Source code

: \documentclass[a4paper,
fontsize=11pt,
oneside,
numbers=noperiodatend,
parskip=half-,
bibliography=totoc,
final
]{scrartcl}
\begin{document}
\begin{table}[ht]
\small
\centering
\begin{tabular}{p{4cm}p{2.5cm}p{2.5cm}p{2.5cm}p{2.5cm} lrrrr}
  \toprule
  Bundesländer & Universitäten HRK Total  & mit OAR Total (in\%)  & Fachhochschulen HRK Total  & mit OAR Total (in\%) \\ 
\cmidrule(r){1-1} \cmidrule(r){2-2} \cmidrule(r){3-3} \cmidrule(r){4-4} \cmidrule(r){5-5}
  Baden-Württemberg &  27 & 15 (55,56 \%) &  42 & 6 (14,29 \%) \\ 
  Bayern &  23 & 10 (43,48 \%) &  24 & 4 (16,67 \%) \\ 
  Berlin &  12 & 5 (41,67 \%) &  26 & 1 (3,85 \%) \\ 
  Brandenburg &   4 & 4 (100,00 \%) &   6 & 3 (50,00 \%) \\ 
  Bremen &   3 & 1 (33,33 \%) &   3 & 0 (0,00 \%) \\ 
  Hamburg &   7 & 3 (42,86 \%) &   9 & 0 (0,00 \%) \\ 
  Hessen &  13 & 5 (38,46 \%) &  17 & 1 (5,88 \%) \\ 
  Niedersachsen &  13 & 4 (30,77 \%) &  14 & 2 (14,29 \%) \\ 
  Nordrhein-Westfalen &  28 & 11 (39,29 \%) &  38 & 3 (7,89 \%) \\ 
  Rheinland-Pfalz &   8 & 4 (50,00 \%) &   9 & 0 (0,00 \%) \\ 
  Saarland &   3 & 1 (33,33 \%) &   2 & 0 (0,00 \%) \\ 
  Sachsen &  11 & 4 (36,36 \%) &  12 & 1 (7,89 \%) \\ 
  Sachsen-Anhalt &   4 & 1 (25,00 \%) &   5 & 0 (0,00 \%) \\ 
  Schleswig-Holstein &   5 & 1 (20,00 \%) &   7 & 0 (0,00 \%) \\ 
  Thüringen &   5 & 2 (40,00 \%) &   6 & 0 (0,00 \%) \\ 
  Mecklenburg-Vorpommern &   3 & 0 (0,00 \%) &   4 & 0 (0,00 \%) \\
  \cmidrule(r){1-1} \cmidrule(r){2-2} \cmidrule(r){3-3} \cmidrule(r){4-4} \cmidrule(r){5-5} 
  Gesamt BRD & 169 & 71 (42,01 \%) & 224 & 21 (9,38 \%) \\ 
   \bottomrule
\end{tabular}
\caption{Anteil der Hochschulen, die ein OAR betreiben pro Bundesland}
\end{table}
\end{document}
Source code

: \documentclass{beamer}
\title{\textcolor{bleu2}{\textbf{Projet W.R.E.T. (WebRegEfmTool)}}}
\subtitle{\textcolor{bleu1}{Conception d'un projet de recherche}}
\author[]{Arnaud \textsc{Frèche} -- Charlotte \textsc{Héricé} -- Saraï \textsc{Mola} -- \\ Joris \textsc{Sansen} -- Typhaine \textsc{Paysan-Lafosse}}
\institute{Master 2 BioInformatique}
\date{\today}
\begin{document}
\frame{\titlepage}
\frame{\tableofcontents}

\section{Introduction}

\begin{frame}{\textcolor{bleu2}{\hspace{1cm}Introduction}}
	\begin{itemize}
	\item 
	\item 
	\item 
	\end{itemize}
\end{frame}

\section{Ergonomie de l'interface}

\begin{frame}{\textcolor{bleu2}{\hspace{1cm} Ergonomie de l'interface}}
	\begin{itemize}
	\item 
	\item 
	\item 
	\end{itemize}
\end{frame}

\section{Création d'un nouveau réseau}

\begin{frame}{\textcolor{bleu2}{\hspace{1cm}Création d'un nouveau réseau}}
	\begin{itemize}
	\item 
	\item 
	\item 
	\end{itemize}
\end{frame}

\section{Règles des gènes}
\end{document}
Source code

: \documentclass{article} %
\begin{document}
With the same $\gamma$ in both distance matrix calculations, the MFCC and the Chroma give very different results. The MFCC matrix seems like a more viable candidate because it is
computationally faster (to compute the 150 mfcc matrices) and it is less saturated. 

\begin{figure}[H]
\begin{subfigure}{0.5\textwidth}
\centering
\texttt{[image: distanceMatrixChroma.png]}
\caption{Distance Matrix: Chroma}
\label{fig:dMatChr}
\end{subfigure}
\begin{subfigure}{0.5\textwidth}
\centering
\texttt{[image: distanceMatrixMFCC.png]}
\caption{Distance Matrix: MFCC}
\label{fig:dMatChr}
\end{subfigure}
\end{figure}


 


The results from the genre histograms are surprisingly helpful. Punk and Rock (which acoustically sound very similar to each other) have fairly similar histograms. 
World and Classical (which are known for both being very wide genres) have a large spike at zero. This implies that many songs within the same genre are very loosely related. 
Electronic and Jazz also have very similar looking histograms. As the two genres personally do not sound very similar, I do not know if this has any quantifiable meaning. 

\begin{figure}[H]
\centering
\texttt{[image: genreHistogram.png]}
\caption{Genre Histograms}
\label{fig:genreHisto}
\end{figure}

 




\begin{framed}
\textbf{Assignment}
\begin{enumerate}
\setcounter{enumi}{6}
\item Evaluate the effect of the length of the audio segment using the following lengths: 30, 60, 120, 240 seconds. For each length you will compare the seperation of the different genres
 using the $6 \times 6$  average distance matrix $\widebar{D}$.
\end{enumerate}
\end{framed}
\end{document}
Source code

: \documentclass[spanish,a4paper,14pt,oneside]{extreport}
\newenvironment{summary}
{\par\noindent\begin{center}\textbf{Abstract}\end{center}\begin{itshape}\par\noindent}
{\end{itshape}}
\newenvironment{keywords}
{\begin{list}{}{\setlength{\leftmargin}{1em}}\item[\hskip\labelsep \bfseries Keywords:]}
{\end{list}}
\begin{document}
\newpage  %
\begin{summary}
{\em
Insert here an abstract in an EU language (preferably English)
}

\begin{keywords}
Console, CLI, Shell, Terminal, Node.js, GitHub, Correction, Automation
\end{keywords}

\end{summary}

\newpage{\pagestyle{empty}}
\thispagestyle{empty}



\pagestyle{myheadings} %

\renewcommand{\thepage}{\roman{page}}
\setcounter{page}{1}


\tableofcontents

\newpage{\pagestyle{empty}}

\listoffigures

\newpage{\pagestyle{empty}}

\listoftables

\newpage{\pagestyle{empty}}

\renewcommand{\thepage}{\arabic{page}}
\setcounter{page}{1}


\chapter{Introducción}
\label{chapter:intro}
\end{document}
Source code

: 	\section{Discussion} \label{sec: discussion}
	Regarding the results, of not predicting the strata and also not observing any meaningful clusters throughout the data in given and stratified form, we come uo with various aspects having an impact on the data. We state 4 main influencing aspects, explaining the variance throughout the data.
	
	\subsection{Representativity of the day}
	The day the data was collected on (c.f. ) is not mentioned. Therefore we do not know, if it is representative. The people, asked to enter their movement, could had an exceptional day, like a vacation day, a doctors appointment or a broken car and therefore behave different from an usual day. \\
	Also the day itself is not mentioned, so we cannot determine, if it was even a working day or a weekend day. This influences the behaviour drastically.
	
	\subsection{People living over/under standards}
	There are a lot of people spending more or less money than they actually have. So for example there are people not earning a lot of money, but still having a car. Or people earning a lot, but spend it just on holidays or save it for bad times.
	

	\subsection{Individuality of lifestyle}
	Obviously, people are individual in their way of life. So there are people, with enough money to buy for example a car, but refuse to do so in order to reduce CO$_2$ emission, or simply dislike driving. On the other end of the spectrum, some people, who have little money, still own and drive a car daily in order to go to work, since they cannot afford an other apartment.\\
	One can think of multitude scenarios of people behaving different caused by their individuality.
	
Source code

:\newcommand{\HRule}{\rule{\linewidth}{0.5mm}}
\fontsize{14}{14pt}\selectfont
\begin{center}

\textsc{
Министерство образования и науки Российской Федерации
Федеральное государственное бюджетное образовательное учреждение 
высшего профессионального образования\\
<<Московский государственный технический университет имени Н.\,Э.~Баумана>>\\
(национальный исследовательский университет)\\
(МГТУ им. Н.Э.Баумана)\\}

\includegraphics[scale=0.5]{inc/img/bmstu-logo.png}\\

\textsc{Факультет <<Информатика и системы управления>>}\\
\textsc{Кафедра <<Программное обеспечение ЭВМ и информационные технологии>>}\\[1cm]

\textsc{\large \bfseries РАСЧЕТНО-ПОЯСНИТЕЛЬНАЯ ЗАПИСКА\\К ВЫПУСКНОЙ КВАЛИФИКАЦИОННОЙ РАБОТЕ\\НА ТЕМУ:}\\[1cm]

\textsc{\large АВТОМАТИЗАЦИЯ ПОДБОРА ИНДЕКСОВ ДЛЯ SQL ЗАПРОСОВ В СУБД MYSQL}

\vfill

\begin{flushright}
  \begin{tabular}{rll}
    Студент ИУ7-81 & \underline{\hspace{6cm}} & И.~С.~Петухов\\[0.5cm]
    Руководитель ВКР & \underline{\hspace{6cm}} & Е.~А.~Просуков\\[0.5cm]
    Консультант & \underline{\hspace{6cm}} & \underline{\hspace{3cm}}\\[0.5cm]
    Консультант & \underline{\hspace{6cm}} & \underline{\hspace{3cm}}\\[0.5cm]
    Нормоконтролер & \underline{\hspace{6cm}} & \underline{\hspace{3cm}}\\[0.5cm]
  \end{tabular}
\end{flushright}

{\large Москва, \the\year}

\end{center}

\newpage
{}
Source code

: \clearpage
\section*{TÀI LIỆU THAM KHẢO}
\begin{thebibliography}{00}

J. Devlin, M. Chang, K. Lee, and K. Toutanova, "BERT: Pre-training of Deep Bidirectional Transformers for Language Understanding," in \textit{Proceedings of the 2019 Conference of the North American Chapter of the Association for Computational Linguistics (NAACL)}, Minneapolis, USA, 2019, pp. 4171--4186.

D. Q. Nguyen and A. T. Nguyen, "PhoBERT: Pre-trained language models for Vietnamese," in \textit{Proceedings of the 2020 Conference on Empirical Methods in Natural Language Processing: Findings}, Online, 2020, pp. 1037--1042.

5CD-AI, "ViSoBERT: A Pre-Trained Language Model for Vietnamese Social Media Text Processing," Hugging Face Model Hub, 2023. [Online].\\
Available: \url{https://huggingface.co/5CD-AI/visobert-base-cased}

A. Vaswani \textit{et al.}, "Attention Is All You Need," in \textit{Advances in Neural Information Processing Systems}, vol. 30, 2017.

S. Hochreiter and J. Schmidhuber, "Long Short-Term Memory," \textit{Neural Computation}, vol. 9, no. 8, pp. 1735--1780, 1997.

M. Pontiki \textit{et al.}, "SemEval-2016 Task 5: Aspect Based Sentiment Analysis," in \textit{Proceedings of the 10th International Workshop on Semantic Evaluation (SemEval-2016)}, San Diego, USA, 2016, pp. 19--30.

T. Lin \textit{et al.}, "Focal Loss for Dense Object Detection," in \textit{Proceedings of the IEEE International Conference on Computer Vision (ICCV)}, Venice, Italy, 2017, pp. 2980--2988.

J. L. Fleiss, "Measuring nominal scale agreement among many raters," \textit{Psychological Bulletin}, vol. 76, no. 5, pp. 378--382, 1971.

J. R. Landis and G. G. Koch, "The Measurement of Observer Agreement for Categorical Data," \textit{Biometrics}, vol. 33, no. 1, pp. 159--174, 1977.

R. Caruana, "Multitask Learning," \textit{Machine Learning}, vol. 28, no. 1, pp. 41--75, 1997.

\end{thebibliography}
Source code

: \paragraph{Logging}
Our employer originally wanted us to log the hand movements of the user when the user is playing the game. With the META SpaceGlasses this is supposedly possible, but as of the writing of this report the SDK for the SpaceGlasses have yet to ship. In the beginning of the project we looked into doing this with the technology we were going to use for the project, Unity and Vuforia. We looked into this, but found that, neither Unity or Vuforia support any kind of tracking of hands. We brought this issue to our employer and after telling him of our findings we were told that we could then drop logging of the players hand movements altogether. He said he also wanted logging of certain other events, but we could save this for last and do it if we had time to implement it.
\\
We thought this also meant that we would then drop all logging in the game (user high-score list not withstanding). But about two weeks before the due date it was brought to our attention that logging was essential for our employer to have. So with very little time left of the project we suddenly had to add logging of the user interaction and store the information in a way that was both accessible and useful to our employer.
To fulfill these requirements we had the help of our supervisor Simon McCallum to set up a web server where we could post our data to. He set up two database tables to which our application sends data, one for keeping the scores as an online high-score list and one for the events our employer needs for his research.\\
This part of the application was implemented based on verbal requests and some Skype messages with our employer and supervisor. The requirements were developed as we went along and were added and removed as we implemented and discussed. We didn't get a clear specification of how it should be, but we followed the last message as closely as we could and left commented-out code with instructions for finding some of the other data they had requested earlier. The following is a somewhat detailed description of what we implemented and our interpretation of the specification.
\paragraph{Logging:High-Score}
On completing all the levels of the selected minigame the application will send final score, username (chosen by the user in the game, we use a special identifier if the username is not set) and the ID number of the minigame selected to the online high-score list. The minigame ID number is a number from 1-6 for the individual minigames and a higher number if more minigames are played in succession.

-- THE TASK --
Scan the data for the string "money" and copy each line in which it occurs.

-- SOLUTION --
	There are a lot of people spending more or less money than they actually have. So for example there are people not earning a lot of money, but still having a car. Or people earning a lot, but spend it just on holidays or save it for bad times.
	Obviously, people are individual in their way of life. So there are people, with enough money to buy for example a car, but refuse to do so in order to reduce CO$_2$ emission, or simply dislike driving. On the other end of the spectrum, some people, who have little money, still own and drive a car daily in order to go to work, since they cannot afford an other apartment.\\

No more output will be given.